The Davies lab bypassed the need for a directing group by developing catalysts encased within three-dimensional scaffolds. The bowl-shaped scaffold acts like a lock and key to allow only particular C-H bonds in a compound to approach the catalyst and undergo the reaction.

“Each of the catalysts are unprecedented, achieving a different kind of selectivity than has been seen before,” Davies says. “We’re developing a toolkit of new catalysts and reagents that will do selective C-H functionalization at different sites on different molecules.”

In addition to controlling site selectivity, the scaffold of the dirhodium catalysts controls the chirality of the molecules produced in the reaction. Chirality, also known as “handedness,” refers to a property of three-dimensional symmetry. Just as the human hand is chiral, because the right hand is a mirror image of the left, molecules can be “right-handed” or “left-handed.”

The handedness of a molecule is important in organic chemistry, since this 3-D shape affects how it interacts with other handed molecules. When developing a new drug, for instance, it is vital to control the chirality of the drug molecules because biological molecules recognize the difference.

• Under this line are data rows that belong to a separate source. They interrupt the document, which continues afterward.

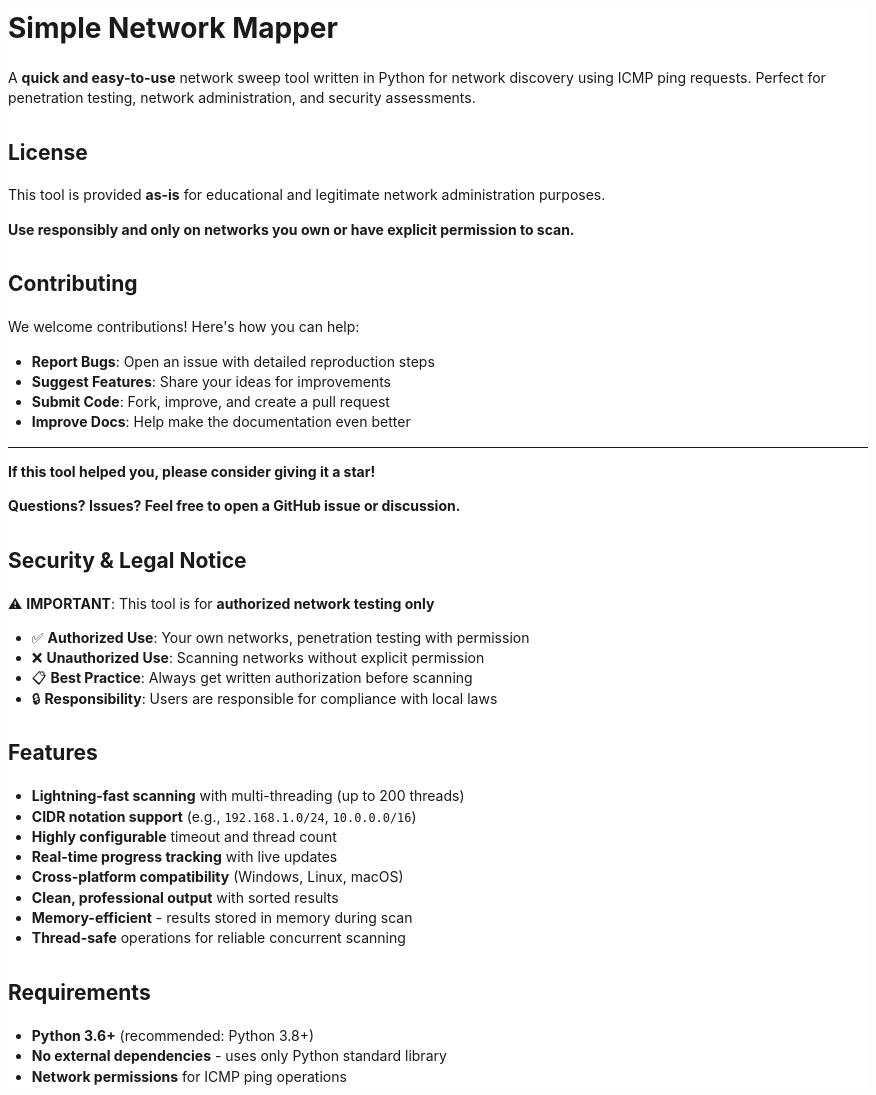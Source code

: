 # Simple Network Mapper

A **quick and easy-to-use** network sweep tool written in Python for network discovery using ICMP ping requests. Perfect for penetration testing, network administration, and security assessments.

## License

This tool is provided **as-is** for educational and legitimate network administration purposes. 

**Use responsibly and only on networks you own or have explicit permission to scan.**

## Contributing

We welcome contributions! Here's how you can help:

- **Report Bugs**: Open an issue with detailed reproduction steps
- **Suggest Features**: Share your ideas for improvements
- **Submit Code**: Fork, improve, and create a pull request
- **Improve Docs**: Help make the documentation even better

---

**If this tool helped you, please consider giving it a star!**

**Questions? Issues? Feel free to open a GitHub issue or discussion.**

## Security & Legal Notice

⚠️ **IMPORTANT**: This tool is for **authorized network testing only**

- ✅ **Authorized Use**: Your own networks, penetration testing with permission
- ❌ **Unauthorized Use**: Scanning networks without explicit permission
- 📋 **Best Practice**: Always get written authorization before scanning
- 🔒 **Responsibility**: Users are responsible for compliance with local laws

## Features

- **Lightning-fast scanning** with multi-threading (up to 200 threads)
- **CIDR notation support** (e.g., `192.168.1.0/24`, `10.0.0.0/16`)
- **Highly configurable** timeout and thread count
- **Real-time progress tracking** with live updates
- **Cross-platform compatibility** (Windows, Linux, macOS)
- **Clean, professional output** with sorted results
- **Memory-efficient** - results stored in memory during scan
- **Thread-safe** operations for reliable concurrent scanning

## Requirements

- **Python 3.6+** (recommended: Python 3.8+)
- **No external dependencies** - uses only Python standard library
- **Network permissions** for ICMP ping operations
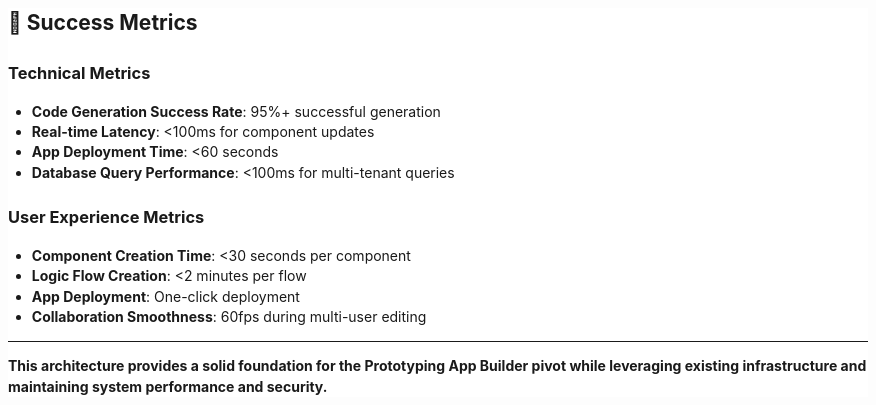 
## 🎯 **Success Metrics**

### **Technical Metrics**
- **Code Generation Success Rate**: 95%+ successful generation
- **Real-time Latency**: <100ms for component updates
- **App Deployment Time**: <60 seconds
- **Database Query Performance**: <100ms for multi-tenant queries

### **User Experience Metrics**
- **Component Creation Time**: <30 seconds per component
- **Logic Flow Creation**: <2 minutes per flow
- **App Deployment**: One-click deployment
- **Collaboration Smoothness**: 60fps during multi-user editing

---

**This architecture provides a solid foundation for the Prototyping App Builder pivot while leveraging existing infrastructure and maintaining system performance and security.**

The current Nature paper describes the fifth major new catalyst for C-H functionalization that the Davies lab has developed during the past two years.

As a graduate student, Kuangbiao Liao (who has since received his PhD from Emory and is now working for the pharmaceutical company AbbVie) was first author on two papers that appeared in Nature and another published by Nature Chemistry for catalysts developed in 2016 and 2017. Graduate student Wenbin Liu led the work on a fourth catalyst developed earlier this year, published by the Journal of the American Chemical Society.

“We’ve achieved exquisite catalyst control that is beyond what people thought would be possible even two or three years ago,” Davies says. “It’s incredible what my students have been able to acheive.”

The Davies lab is now exploring adding electronic effects to its dirhodium catalysts. “Instead of just interacting with inert shapes, we want our catalysts to have the ability to electronically repel or attract different molecules,” Davies explains. “That could make our methods even more sophisticated and subtle than what we can achieve now, opening up additional new chemical pathways.”